## YOUR INSTRUCTIONS:
Below are entries. Copy exactly the lines running from the line that holds "1. training a" to the line that holds "Another important factor", with both ends included.

## EXTRACTED DATA:
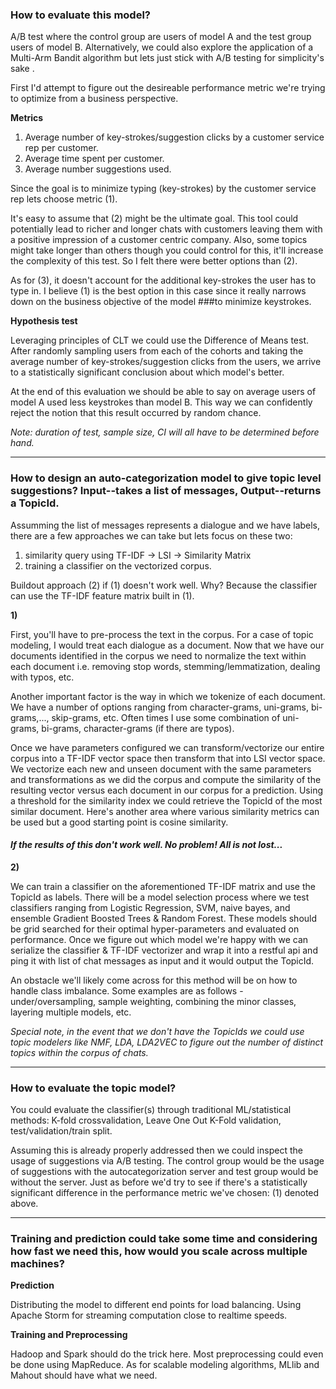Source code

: ### How to evaluate this model? 

A/B test where the control group are users of model A and the test group users of model B. Alternatively, we could also explore the application of a Multi-Arm Bandit algorithm but lets just stick with A/B testing for simplicity's sake .

First I'd attempt to figure out the desireable performance metric we're trying to optimize from a business perspective.

**Metrics**
1. Average number of key-strokes/suggestion clicks by a customer service rep per customer.
1. Average time spent per customer.
1. Average number suggestions used.


Since the goal is to minimize typing (key-strokes) by the customer service rep lets choose metric (1). 

It's easy to assume that (2) might be the ultimate goal. This tool could potentially lead to richer and longer chats with customers leaving them with a positive impression of a customer centric company. Also, some topics might take longer than others though you could control for this, it'll increase the complexity of this test. So I felt there were better options than (2). 

As for (3), it doesn't account for the additional key-strokes the user has to type in. I believe (1) is the best option in this case since it really narrows down on the business objective of the model ###to minimize keystrokes.

**Hypothesis test**

Leveraging principles of CLT we could use the Difference of Means test. After randomly sampling users from each of the cohorts and taking the average number of key-strokes/suggestion clicks from the users, we arrive to a statistically significant conclusion about which model's better.


At the end of this evaluation we should be able to say on average users of model A used less keystrokes than model B. This way we can confidently reject the notion that this result occurred by random chance.

_Note: duration of test, sample size, CI will all have to be determined before hand._


---


### How to design an auto-categorization model to give topic level suggestions? Input--takes a list of messages, Output--returns a TopicId. 


Assumming the list of messages represents a dialogue and we have labels, there are a few approaches we can take but lets focus on these two:

1. similarity query using TF-IDF -> LSI -> Similarity Matrix
1. training a classifier on the vectorized corpus.

Buildout approach (2) if (1) doesn't work well. Why? Because the classifier can use the TF-IDF feature matrix built in (1).

**1)**

First, you'll have to pre-process the text in the corpus. For a case of topic modeling, I would treat each dialogue as a document. Now that we have our documents identified in the corpus we need to normalize the text within each document i.e. removing stop words, stemming/lemmatization, dealing with typos, etc. 

Another important factor is the way in which we tokenize of each document. We have a number of options ranging from character-grams, uni-grams, bi-grams,..., skip-grams, etc. Often times I use some combination of uni-grams, bi-grams, character-grams (if there are typos).

Once we have parameters configured we can transform/vectorize our entire corpus into a TF-IDF vector space then transform that into LSI vector space. We vectorize each new and unseen document with the same parameters and transformations as we did the corpus and compute the similarity of the resulting vector versus each document in our corpus for a prediction. Using a threshold for the similarity index we could retrieve the TopicId of the most similar document. Here's another area where various similarity metrics can be used but a good starting point is cosine similarity.

#### _If the results of this don't work well. No problem! All is not lost..._

**2)**

We can train a classifier on the aforementioned TF-IDF matrix and use the TopicId as labels. There will be a model selection process where we test classifiers ranging from Logistic Regression, SVM, naive bayes, and ensemble Gradient Boosted Trees & Random Forest. These models should be grid searched for their optimal hyper-parameters and evaluated on performance. Once we figure out which model we're happy with we can serialize the classifier & TF-IDF vectorizer and wrap it into a restful api and ping it with list of chat messages as input and it would output the TopicId. 

An obstacle we'll likely come across for this method will be on how to handle class imbalance. Some examples are as follows - under/oversampling, sample weighting, combining the minor classes, layering multiple models, etc.


_Special note, in the event that we don't have the TopicIds we could use topic modelers like NMF, LDA, LDA2VEC to figure out the number of distinct topics within the corpus of chats._


---


### How to evaluate the topic model?

You could evaluate the classifier(s) through traditional ML/statistical methods: K-fold crossvalidation, Leave One Out K-Fold validation, test/validation/train split. 

Assuming this is already properly addressed then we could inspect the usage of suggestions via A/B testing. The control group would be the usage of suggestions with the autocategorization server and test group would be without the server. Just as before we'd try to see if there's a statistically significant difference in the performance metric we've chosen: (1) denoted above. 


---


### Training and prediction could take some time and considering how fast we need this, how would you scale across multiple machines?

**Prediction**

Distributing the model to different end points for load balancing. Using Apache Storm for streaming computation close to realtime speeds. 

**Training and Preprocessing**

Hadoop and Spark should do the trick here. Most preprocessing could even be done using MapReduce. As for scalable modeling algorithms, MLlib and Mahout should have what we need.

## SOLUTION BELOW:
1. training a classifier on the vectorized corpus.

Buildout approach (2) if (1) doesn't work well. Why? Because the classifier can use the TF-IDF feature matrix built in (1).

**1)**

First, you'll have to pre-process the text in the corpus. For a case of topic modeling, I would treat each dialogue as a document. Now that we have our documents identified in the corpus we need to normalize the text within each document i.e. removing stop words, stemming/lemmatization, dealing with typos, etc. 

Another important factor is the way in which we tokenize of each document. We have a number of options ranging from character-grams, uni-grams, bi-grams,..., skip-grams, etc. Often times I use some combination of uni-grams, bi-grams, character-grams (if there are typos).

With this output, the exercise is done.